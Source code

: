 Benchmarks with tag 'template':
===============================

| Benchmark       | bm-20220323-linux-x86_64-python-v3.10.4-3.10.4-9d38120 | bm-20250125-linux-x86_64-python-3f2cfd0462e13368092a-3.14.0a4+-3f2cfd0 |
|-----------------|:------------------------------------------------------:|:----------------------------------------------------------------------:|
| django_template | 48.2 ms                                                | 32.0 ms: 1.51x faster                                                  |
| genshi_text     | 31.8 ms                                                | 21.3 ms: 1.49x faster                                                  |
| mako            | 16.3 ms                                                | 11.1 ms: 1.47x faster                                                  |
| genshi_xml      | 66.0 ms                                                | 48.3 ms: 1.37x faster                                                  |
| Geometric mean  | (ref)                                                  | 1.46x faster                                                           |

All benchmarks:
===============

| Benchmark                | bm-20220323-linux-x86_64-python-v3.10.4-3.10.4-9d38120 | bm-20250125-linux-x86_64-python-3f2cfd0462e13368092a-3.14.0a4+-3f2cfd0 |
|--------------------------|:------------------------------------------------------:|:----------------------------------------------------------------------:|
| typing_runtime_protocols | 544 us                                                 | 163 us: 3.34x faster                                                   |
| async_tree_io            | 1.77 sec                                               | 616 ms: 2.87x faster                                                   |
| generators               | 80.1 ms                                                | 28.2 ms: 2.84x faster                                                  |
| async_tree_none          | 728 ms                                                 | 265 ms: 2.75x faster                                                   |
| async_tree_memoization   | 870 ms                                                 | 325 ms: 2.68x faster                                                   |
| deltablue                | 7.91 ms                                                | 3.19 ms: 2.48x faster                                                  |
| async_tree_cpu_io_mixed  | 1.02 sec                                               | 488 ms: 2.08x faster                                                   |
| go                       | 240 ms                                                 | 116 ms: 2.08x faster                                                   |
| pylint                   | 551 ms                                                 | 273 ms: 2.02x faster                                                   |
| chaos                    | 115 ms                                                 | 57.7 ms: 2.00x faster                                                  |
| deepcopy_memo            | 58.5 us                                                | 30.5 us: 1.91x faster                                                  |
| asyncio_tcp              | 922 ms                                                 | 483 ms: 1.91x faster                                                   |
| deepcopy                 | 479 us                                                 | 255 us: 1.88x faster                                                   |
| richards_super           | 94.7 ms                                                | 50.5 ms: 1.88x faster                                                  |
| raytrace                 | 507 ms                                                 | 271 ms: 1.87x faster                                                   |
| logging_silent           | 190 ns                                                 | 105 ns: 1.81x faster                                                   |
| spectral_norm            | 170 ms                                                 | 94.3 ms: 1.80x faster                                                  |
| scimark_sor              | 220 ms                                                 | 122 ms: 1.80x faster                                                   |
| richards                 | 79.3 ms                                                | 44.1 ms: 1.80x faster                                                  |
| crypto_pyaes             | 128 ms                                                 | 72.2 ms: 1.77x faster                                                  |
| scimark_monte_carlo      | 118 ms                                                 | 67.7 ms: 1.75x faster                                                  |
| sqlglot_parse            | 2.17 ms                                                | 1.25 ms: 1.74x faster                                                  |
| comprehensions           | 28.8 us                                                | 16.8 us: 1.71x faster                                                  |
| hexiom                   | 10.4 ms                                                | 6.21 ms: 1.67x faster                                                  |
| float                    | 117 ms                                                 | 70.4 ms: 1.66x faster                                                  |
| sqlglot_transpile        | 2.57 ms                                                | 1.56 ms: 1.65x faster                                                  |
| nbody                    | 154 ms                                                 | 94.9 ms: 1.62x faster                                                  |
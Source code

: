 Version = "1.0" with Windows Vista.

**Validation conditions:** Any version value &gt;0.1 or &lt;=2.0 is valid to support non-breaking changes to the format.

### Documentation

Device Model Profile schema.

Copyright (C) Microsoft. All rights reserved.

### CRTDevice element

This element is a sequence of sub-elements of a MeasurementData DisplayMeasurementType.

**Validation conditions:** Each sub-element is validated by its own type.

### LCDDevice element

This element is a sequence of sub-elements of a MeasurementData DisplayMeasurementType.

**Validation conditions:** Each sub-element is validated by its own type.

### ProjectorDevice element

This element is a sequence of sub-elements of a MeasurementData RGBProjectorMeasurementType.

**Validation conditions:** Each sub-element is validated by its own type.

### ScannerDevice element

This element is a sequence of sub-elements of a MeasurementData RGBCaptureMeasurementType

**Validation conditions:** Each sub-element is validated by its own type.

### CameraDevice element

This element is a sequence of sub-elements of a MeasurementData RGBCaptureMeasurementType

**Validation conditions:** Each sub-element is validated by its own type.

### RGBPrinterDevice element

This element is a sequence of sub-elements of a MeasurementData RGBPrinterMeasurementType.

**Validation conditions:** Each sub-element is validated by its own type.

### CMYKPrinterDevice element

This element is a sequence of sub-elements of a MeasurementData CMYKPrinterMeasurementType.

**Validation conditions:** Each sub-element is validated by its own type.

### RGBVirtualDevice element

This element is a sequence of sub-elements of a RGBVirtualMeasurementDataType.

───

Copy every line of the listing that contains the word "python".

| Benchmark       | bm-20220323-linux-x86_64-python-v3.10.4-3.10.4-9d38120 | bm-20250125-linux-x86_64-python-3f2cfd0462e13368092a-3.14.0a4+-3f2cfd0 |
| Benchmark                | bm-20220323-linux-x86_64-python-v3.10.4-3.10.4-9d38120 | bm-20250125-linux-x86_64-python-3f2cfd0462e13368092a-3.14.0a4+-3f2cfd0 |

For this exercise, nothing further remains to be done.